[[ RECORDS SUPPLIED open ]]

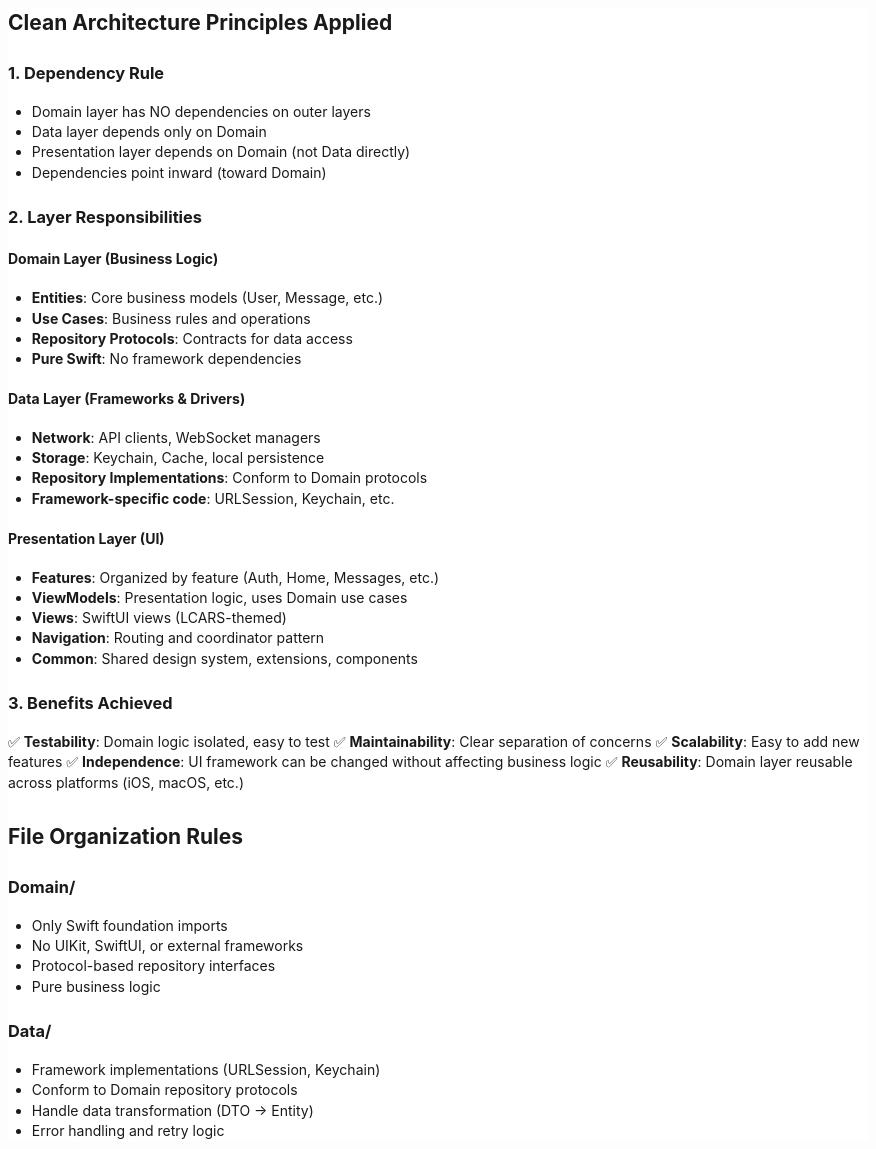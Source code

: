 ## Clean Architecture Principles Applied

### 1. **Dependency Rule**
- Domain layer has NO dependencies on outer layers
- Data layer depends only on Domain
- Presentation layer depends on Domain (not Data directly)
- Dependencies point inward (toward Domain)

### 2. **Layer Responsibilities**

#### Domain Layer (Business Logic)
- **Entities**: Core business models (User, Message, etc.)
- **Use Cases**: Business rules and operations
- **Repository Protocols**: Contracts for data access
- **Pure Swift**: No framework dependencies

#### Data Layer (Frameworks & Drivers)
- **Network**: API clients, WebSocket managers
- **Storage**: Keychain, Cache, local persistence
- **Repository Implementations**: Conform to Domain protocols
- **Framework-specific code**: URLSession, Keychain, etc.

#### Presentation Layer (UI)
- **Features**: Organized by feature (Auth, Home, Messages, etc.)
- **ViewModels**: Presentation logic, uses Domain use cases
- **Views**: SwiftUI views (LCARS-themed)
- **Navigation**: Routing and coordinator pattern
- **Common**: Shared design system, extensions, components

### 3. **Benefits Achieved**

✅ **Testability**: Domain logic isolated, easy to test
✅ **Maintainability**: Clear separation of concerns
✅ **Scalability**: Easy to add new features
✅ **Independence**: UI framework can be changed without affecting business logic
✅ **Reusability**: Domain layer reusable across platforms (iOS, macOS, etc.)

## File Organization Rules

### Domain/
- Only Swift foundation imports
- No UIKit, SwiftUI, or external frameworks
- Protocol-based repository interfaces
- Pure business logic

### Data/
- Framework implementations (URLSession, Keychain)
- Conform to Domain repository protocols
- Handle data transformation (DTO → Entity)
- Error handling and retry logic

[[ RECORDS SUPPLIED closed ]]

**TASK TO COMPLETE:**
When you write out the data, keep every line exact and drop the pictures.

**RESPONSE:**
Source code

: ## Clean Architecture Principles Applied

### 1. **Dependency Rule**
- Domain layer has NO dependencies on outer layers
- Data layer depends only on Domain
- Presentation layer depends on Domain (not Data directly)
- Dependencies point inward (toward Domain)

### 2. **Layer Responsibilities**

#### Domain Layer (Business Logic)
- **Entities**: Core business models (User, Message, etc.)
- **Use Cases**: Business rules and operations
- **Repository Protocols**: Contracts for data access
- **Pure Swift**: No framework dependencies

#### Data Layer (Frameworks & Drivers)
- **Network**: API clients, WebSocket managers
- **Storage**: Keychain, Cache, local persistence
- **Repository Implementations**: Conform to Domain protocols
- **Framework-specific code**: URLSession, Keychain, etc.

#### Presentation Layer (UI)
- **Features**: Organized by feature (Auth, Home, Messages, etc.)
- **ViewModels**: Presentation logic, uses Domain use cases
- **Views**: SwiftUI views (LCARS-themed)
- **Navigation**: Routing and coordinator pattern
- **Common**: Shared design system, extensions, components

### 3. **Benefits Achieved**

✅ **Testability**: Domain logic isolated, easy to test
✅ **Maintainability**: Clear separation of concerns
✅ **Scalability**: Easy to add new features
✅ **Independence**: UI framework can be changed without affecting business logic
✅ **Reusability**: Domain layer reusable across platforms (iOS, macOS, etc.)

## File Organization Rules

### Domain/
- Only Swift foundation imports
- No UIKit, SwiftUI, or external frameworks
- Protocol-based repository interfaces
- Pure business logic

### Data/
- Framework implementations (URLSession, Keychain)
- Conform to Domain repository protocols
- Handle data transformation (DTO → Entity)
- Error handling and retry logic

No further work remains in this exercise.